I loved holding this baby. She’s sweet and reasonable, and once fed, easily drifts to sleep in welcoming arms. To be with her is absorbedness of the best kind – I felt I was doing exactly what I should be doing at that very moment, also grateful, happy, besotted.

With the new dad back to work and snow falling and muffling outdoor sounds, the house grew quiet like a house does with no creatures astir – the new mom returning upstairs for a nap, the dogs and the cats sighing and settling and always nearby. So very quiet, but all the world right there.

I’m so thankful to have seen the new baby while she’s still tiny, yet already such a person, and watch our son and his wife transformed into caring, competent parents. It’s an ancient way of families being together – extra arms to hold the baby, grandpa to help with the chores. Shovelling snow, making food, and doing laundry never seemed so useful or so rewarding.

Snowy days to cherish.


New Year Thoughts: Root Season

Jack Bishop’s “Roasted Parsnips with Balsamic Vinegar and Rosemary” were a hit at Thanksgiving. Either that, or I didn’t cook enough of them, because they completely disappeared.

His recipe is simple. Peel the parsnips, cut, and roast. Quarter large parsnips and slice out the woody center, but just cut small ones into inch and a half chunks. Toss them with olive oil on a baking sheet with a rim, and sprinkle with salt and pepper.

Roast at 425° for about 40 minutes, then combine two tablespoons of balsamic vinegar with two teaspoons of minced fresh rosemary, and drizzle over the parsnips on the baking sheet, tossing to spread.

Continue roasting for just a few minutes (Bishop says three). In the heat of the fray of Thanksgiving, I think ours got left in the oven over-long, but the resulting crunchiness may have contributed to their popularity.

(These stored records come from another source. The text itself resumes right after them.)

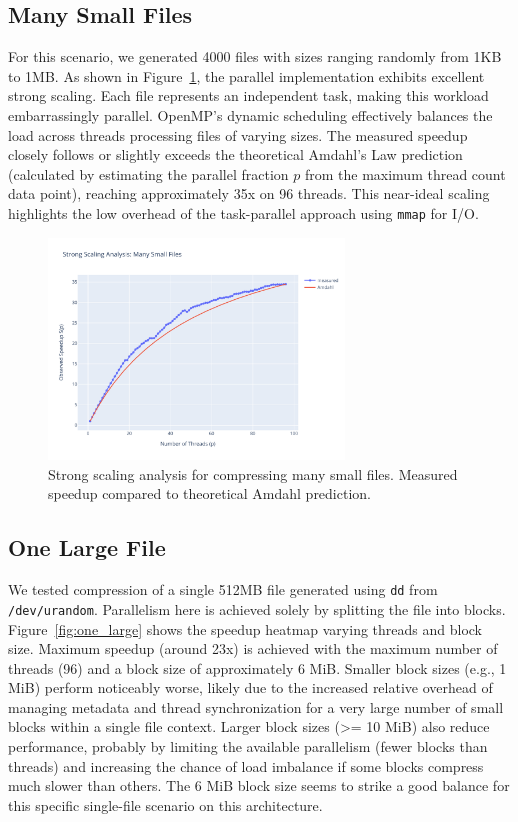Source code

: \documentclass[10pt]{article}
\begin{document}
\subsection*{Many Small Files}
For this scenario, we generated 4000 files with sizes ranging randomly from 1KB to 1MB. As shown in Figure~\ref{fig:many_small}, the parallel implementation exhibits excellent strong scaling. Each file represents an independent task, making this workload embarrassingly parallel. OpenMP's dynamic scheduling effectively balances the load across threads processing files of varying sizes. The measured speedup closely follows or slightly exceeds the theoretical Amdahl's Law prediction (calculated by estimating the parallel fraction $p$ from the maximum thread count data point), reaching approximately 35x on 96 threads. This near-ideal scaling highlights the low overhead of the task-parallel approach using \texttt{mmap} for I/O.

\begin{figure}[hbpt]
    \centering
    \includegraphics[width=0.7\textwidth]{../results/plots/many_small/speedup_many_small.pdf}
    \caption{Strong scaling analysis for compressing many small files. Measured speedup compared to theoretical Amdahl prediction.}
    \label{fig:many_small}
\end{figure}

\subsection*{One Large File}
We tested compression of a single 512MB file generated using \texttt{dd} from \texttt{/dev/urandom}. Parallelism here is achieved solely by splitting the file into blocks. Figure~\ref{fig:one_large} shows the speedup heatmap varying threads and block size. Maximum speedup (around 23x) is achieved with the maximum number of threads (96) and a block size of approximately 6 MiB. Smaller block sizes (e.g., 1 MiB) perform noticeably worse, likely due to the increased relative overhead of managing metadata and thread synchronization for a very large number of small blocks within a single file context. Larger block sizes (>= 10 MiB) also reduce performance, probably by limiting the available parallelism (fewer blocks than threads) and increasing the chance of load imbalance if some blocks compress much slower than others. The 6 MiB block size seems to strike a good balance for this specific single-file scenario on this architecture.
\end{document}
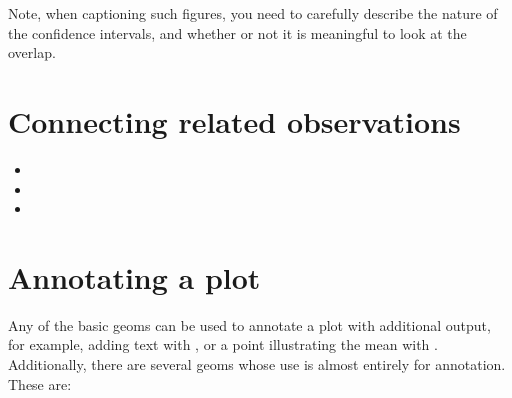 % 


% 
% 


Note, when captioning such figures, you need to carefully describe the nature of the confidence intervals, and whether or not it is meaningful to look at the overlap.  



\section{Connecting related observations}
\label{sec:connecting}

\begin{itemize}
  \item {}
  \item {}
  \item {}
\end{itemize}

\section{Annotating a plot}
\label{sec:annotating}

Any of the basic geoms can be used to annotate a plot with additional output, for example, adding text with , or a point illustrating the mean with .  Additionally, there are several geoms whose use is almost entirely for annotation.  These are:

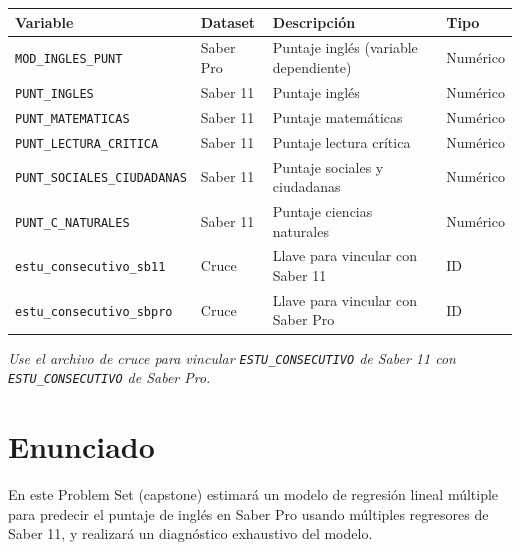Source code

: \documentclass[11pt, a4paper]{article}
\begin{document}
\vspace{4pt}
\begin{tabular}{l l l l}
\toprule
\textbf{Variable} & \textbf{Dataset} & \textbf{Descripci\'on} & \textbf{Tipo} \\
\midrule
\texttt{MOD\_INGLES\_PUNT}          & Saber Pro & Puntaje ingl\'es (variable dependiente)  & Num\'erico \\
\texttt{PUNT\_INGLES}               & Saber 11  & Puntaje ingl\'es                         & Num\'erico \\
\texttt{PUNT\_MATEMATICAS}          & Saber 11  & Puntaje matem\'aticas                    & Num\'erico \\
\texttt{PUNT\_LECTURA\_CRITICA}     & Saber 11  & Puntaje lectura cr\'itica                & Num\'erico \\
\texttt{PUNT\_SOCIALES\_CIUDADANAS} & Saber 11  & Puntaje sociales y ciudadanas            & Num\'erico \\
\texttt{PUNT\_C\_NATURALES}         & Saber 11  & Puntaje ciencias naturales               & Num\'erico \\
\texttt{estu\_consecutivo\_sb11}    & Cruce     & Llave para vincular con Saber 11         & ID \\
\texttt{estu\_consecutivo\_sbpro}   & Cruce     & Llave para vincular con Saber Pro        & ID \\
\bottomrule
\end{tabular}

\vspace{4pt}
\textit{Use el archivo de cruce para vincular \texttt{ESTU\_CONSECUTIVO}
de Saber 11 con \texttt{ESTU\_CONSECUTIVO} de Saber Pro.}

\section*{Enunciado}

En este Problem Set (capstone) estimar\'a un modelo de regresi\'on lineal
m\'ultiple para predecir el puntaje de ingl\'es en Saber Pro usando
m\'ultiples regresores de Saber 11, y realizar\'a un diagn\'ostico exhaustivo
del modelo.
\end{document}
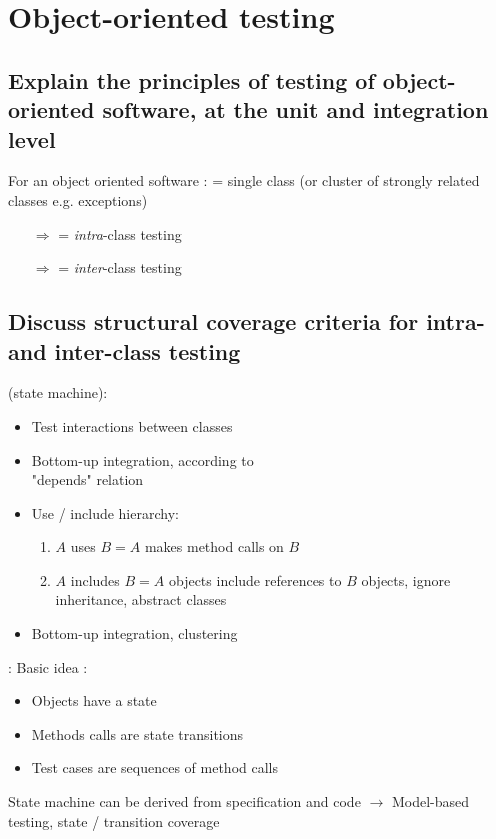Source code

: \chapter{Object-oriented testing}

\section{Explain the principles of testing of object-oriented software, at the unit and integration level}

For an object oriented software :  = single class (or cluster of strongly related classes e.g. exceptions)
\begin{itemize}
    \item [$\Rightarrow$]  = \textit{intra}-class testing
    \item [$\Rightarrow$]  = \textit{inter}-class testing
\end{itemize}

\section{Discuss structural coverage criteria for intra- and inter-class testing}

\begin{minipage}[t]{0.48\textwidth}
     (state machine):
    \begin{itemize}
        \item Test interactions between classes
        \item Bottom-up integration, according to\\ "depends" relation
        \item Use / include hierarchy:
        \begin{enumerate}
            \item $A$ uses $B = A$ makes method calls on $B$
            \item $A$ includes $B = A$ objects include references to $B$ objects, ignore inheritance, abstract classes
        \end{enumerate}
        \item Bottom-up integration, clustering
    \end{itemize}
\end{minipage}
\hfill
\begin{minipage}[t]{0.48\textwidth}
     :
    Basic idea :
    \begin{itemize}
        \item Objects have a state
        \item Methods calls are state transitions
        \item Test cases are sequences of method calls
    \end{itemize}
    State machine can be derived from specification and code $\rightarrow$ Model-based testing, state / transition coverage
\end{minipage}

Tasty!

New Year Thoughts: Continuity

In my Granny Trudy stash I found an appliquéd and embroidered cloth with a sunbonnet girl surrounded by flowers in one corner with more flowers filling the other corners. I used it to make a little receiving blanket for the new baby, the flannel backing tucked over to form a soft binding.

Originally there were tape ties at each corner of the cloth, and when I told my sister-in-law about the blanket, she said the tapes tied the cloth to a card table during weekly ladies’ bridge games. (My husband and his sister remember enormous meringue kisses filled with ice cream made by Granny Trudy and their mother for those gatherings.)

I love the thought of this new baby girl having something for ordinary use with handwork made by her great, great grandmother. And relish the thought of a line of women who make things – sunbonnet girls, ice cream kisses, blankets, and babies.